We get customers approaching us from lots of different firms and it amazes us at some of the things other accountants do (or don’t do!)
If it sounds too good to be true – it’s probably tax evasion or fraud
A new client recently had been advised by his previous accountant that by making other relatives or other people as directors of his company he could avoid liabilities.
While on paper it is the director that is responsible the corporations act actually recognises that a person is a director even if their name is not on the bit of paper. If you essentially have control of the company you are a director.
It’s also important to recognise that for many areas that group companies if the directors are considered to be related parties then the companies will still be grouped and taxed as a whole. Payroll tax and workcover are areas where this applies.

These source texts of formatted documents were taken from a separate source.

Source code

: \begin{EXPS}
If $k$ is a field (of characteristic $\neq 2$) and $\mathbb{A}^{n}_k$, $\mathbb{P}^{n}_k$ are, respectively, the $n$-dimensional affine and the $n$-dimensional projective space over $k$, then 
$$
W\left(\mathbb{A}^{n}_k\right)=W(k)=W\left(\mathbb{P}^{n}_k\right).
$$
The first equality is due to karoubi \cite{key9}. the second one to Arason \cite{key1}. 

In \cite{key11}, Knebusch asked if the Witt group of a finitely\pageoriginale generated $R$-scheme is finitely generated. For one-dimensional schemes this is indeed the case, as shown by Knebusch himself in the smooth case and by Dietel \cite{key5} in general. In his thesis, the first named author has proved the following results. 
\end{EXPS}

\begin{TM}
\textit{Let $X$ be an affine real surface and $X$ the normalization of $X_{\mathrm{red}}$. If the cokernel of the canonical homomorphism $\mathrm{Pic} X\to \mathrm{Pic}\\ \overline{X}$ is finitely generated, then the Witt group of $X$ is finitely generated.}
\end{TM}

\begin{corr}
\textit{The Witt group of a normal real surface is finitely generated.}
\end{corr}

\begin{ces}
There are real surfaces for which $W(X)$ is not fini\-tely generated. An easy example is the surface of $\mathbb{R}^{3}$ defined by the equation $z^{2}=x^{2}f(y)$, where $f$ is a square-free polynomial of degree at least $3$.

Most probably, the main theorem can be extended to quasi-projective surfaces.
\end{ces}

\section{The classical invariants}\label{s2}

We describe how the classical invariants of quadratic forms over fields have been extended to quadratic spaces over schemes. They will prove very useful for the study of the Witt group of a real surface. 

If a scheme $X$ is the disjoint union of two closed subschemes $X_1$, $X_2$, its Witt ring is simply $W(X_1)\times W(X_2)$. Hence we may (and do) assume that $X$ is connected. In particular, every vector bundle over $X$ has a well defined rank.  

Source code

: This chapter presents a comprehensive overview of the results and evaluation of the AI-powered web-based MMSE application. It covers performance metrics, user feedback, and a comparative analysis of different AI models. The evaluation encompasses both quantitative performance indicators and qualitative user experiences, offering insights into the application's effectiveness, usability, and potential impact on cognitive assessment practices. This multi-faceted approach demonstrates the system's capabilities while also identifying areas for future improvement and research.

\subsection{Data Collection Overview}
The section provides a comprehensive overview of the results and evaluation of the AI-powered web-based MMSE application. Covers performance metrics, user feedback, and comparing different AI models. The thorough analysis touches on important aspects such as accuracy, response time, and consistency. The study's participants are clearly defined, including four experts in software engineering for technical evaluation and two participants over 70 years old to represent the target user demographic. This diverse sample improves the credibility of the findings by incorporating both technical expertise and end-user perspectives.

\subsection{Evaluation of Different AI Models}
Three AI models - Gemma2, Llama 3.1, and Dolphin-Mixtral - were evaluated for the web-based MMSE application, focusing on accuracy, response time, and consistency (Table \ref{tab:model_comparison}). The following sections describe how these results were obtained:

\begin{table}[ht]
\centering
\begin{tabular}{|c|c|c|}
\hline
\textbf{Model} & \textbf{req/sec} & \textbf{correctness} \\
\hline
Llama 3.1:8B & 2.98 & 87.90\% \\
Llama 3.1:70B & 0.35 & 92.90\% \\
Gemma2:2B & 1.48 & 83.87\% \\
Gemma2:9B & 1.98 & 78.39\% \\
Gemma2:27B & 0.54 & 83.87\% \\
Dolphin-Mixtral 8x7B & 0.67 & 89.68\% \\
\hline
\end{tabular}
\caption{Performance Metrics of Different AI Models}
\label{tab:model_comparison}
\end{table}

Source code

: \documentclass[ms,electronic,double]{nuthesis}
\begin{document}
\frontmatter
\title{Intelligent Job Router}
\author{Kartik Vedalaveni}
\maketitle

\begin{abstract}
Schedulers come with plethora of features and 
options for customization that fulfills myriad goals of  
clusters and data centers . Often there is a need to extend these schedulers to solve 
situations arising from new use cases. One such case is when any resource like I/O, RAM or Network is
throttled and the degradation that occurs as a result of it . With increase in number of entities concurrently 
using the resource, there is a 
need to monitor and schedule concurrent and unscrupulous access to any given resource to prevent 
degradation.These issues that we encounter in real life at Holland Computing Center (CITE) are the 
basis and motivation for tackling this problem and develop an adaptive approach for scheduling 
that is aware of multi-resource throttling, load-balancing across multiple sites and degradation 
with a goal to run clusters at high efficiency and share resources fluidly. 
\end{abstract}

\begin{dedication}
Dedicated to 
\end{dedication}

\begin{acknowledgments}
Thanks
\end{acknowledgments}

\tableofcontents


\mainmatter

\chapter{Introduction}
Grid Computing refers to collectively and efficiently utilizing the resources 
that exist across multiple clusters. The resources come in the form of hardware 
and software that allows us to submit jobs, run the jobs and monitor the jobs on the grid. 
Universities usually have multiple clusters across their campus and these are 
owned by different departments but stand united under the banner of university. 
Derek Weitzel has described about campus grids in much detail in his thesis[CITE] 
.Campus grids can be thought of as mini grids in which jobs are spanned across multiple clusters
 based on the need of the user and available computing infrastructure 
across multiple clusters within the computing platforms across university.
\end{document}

Superannuation is for funding your retirement – not starting a business
Another client recently had an advisor tell him he could set up a self managed superfund, roll his super in an industry fund into it then loan it to a company to start a business.
Straight from the ATO:
“An SMSF must be run for the sole purpose of providing retirement benefits for the members or their dependants. Don't set up an SMSF to try to get early access to your super, or to buy a holiday home or artworks to decorate your house. These things are illegal.”
While there are circumstances where a super fund can loan money there are very strict rules around it. Remember – whatever investment a self managed super fund makes it must meet the sole purpose test of providing retirement benefits for its members.
What? I have to pay that much??
The latest client to walk through our door had been seeing another local accountant for a few years. Suddenly he has to pay $10,000 in tax – substantially more than ever before. When he asked why the accountant said that it was from the information he gave them.
If you make money you pay tax – that’s a no brainer. The idea of a tax accountant is to ensure you only pay the most you legally have to.
On reviewing the Financial Statements it became obvious where the problem was. There had been a lack of reconciliation between the balance sheet and the profit and loss – accounting 101.
The moral of these stories is make sure your accountant has the right qualifications and is a tax or SMSF specialist (Chartered Tax Advisor, RG146 Qualified and ASIC licenced for super ), is a member of a professional body (CPA Australia, Institute of Chartered Accountants, Institute of Professional Accountants) and is happy to answer your questions.
At the end of the day it is your responsibility to ensure the information you provide to statutory bodies like the Australian Taxation Office is correct – make sure you understand your obligations and reports and get the correct advice.